What to produce:
Set down exactly, and only, the lines from the one with "或许，他应该出去看看了。我想" to the final line of the entries, both included.

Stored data
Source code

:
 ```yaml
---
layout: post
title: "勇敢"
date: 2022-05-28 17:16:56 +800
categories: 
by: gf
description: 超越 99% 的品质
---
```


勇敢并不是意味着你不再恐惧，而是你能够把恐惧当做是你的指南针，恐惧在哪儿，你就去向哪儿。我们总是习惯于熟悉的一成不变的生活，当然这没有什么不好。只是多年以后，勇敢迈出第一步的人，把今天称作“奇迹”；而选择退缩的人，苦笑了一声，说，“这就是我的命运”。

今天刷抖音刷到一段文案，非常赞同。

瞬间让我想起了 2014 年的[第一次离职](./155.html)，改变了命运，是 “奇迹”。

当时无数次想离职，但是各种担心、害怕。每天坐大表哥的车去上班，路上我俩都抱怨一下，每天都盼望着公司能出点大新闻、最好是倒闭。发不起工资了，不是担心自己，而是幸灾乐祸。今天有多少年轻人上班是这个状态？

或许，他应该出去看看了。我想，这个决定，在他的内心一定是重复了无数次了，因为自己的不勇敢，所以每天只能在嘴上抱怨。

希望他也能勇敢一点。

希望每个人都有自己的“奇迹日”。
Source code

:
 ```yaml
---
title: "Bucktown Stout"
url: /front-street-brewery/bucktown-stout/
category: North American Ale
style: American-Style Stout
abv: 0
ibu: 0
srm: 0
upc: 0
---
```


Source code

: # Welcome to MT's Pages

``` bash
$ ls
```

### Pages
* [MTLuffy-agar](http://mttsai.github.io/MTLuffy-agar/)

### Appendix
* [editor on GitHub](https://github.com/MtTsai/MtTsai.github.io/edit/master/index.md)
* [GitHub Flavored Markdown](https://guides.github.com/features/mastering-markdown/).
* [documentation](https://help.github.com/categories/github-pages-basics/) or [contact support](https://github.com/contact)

Output of the task:
或许，他应该出去看看了。我想，这个决定，在他的内心一定是重复了无数次了，因为自己的不勇敢，所以每天只能在嘴上抱怨。

希望他也能勇敢一点。

希望每个人都有自己的“奇迹日”。
Source code

:
 ```yaml
---
title: "Bucktown Stout"
url: /front-street-brewery/bucktown-stout/
category: North American Ale
style: American-Style Stout
abv: 0
ibu: 0
srm: 0
upc: 0
---
```


Source code

: # Welcome to MT's Pages

``` bash
$ ls
```

### Pages
* [MTLuffy-agar](http://mttsai.github.io/MTLuffy-agar/)

### Appendix
* [editor on GitHub](https://github.com/MtTsai/MtTsai.github.io/edit/master/index.md)
* [GitHub Flavored Markdown](https://guides.github.com/features/mastering-markdown/).
* [documentation](https://help.github.com/categories/github-pages-basics/) or [contact support](https://github.com/contact)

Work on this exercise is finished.